Source records -
= = = = = = =
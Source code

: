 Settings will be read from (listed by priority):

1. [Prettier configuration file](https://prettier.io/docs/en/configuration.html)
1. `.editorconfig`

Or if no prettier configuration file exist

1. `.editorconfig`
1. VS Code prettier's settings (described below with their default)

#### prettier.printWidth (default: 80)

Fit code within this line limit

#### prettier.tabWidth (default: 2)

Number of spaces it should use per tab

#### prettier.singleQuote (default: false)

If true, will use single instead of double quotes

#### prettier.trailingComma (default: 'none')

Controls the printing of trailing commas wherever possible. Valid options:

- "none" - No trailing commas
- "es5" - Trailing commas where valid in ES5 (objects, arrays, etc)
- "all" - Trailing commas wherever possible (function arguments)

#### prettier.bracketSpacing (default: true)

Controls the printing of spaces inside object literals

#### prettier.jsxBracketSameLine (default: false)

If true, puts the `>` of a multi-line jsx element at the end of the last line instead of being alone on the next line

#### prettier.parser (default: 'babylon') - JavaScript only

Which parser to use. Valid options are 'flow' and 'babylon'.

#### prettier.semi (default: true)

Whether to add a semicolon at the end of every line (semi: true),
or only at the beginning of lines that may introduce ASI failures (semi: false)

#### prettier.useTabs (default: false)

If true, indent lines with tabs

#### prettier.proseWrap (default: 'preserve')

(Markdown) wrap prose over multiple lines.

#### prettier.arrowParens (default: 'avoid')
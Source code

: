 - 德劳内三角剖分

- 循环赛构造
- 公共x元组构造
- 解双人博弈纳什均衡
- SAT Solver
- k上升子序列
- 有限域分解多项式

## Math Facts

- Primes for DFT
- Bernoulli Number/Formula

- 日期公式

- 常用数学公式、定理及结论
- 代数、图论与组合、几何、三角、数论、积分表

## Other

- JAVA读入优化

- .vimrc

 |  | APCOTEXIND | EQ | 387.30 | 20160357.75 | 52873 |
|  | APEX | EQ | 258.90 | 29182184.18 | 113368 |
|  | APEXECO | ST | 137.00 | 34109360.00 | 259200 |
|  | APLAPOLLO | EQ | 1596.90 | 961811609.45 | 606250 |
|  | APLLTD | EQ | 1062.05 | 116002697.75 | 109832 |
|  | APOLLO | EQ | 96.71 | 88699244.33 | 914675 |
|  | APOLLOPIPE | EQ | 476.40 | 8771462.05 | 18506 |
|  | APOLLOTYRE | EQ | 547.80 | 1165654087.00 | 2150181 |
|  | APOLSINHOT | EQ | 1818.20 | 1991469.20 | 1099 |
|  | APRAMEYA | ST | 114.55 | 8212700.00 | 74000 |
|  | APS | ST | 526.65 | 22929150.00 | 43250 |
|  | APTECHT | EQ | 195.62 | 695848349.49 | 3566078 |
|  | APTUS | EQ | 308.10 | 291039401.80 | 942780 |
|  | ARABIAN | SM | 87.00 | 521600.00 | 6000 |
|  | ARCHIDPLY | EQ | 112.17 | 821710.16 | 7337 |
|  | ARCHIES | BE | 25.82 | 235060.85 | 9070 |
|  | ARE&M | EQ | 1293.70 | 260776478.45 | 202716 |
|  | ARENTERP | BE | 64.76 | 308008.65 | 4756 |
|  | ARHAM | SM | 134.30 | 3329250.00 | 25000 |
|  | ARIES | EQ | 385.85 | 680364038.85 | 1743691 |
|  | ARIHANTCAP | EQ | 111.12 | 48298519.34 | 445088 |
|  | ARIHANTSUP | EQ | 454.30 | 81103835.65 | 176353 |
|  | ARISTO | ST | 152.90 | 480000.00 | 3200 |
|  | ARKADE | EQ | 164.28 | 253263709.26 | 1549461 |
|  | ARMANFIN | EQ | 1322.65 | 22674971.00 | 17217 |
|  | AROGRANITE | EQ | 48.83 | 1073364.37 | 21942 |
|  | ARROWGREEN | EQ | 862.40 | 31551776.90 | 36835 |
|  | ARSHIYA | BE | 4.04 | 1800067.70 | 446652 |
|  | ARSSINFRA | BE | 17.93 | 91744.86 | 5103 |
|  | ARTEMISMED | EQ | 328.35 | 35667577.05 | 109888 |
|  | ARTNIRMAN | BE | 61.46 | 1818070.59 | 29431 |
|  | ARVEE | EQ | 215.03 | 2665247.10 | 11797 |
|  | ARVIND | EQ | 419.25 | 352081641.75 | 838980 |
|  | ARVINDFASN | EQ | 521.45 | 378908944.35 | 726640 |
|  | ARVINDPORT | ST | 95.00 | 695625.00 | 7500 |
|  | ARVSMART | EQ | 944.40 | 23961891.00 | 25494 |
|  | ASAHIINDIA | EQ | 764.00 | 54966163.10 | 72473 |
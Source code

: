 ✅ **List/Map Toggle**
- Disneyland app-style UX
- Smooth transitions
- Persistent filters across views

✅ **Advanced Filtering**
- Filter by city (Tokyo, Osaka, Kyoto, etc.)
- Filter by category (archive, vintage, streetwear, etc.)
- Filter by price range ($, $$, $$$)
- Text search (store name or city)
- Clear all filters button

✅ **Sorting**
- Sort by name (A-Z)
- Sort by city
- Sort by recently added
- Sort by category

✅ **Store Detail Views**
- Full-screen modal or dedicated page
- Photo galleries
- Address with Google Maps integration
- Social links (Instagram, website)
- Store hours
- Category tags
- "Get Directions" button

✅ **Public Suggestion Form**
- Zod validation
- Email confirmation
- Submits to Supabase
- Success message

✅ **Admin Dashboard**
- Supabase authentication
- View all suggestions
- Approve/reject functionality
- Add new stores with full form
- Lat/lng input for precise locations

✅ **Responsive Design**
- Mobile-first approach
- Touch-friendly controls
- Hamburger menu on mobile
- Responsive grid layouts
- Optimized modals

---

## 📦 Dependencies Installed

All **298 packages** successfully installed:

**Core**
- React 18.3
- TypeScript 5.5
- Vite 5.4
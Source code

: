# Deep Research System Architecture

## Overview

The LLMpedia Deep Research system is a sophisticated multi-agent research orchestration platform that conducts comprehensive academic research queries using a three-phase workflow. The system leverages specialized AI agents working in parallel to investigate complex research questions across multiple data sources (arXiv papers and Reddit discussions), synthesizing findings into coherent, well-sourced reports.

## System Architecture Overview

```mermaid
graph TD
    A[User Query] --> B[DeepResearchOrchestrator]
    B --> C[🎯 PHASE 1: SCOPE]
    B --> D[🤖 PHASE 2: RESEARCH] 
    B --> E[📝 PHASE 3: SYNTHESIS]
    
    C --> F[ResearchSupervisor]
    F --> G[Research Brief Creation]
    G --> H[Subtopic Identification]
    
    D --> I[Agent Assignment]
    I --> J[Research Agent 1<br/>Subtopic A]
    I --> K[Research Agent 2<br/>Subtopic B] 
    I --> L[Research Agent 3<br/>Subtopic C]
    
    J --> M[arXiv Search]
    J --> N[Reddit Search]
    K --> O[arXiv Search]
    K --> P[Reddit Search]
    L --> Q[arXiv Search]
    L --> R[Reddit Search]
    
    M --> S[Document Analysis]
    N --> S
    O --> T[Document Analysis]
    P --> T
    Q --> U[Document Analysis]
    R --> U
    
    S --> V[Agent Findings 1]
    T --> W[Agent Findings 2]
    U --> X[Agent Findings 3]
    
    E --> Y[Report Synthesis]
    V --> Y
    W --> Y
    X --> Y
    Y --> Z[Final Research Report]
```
= = = = = = =
Exercise instructions -
Your reply should be a single number: the count of lines above that contain the word "Supabase".

Expected output -
2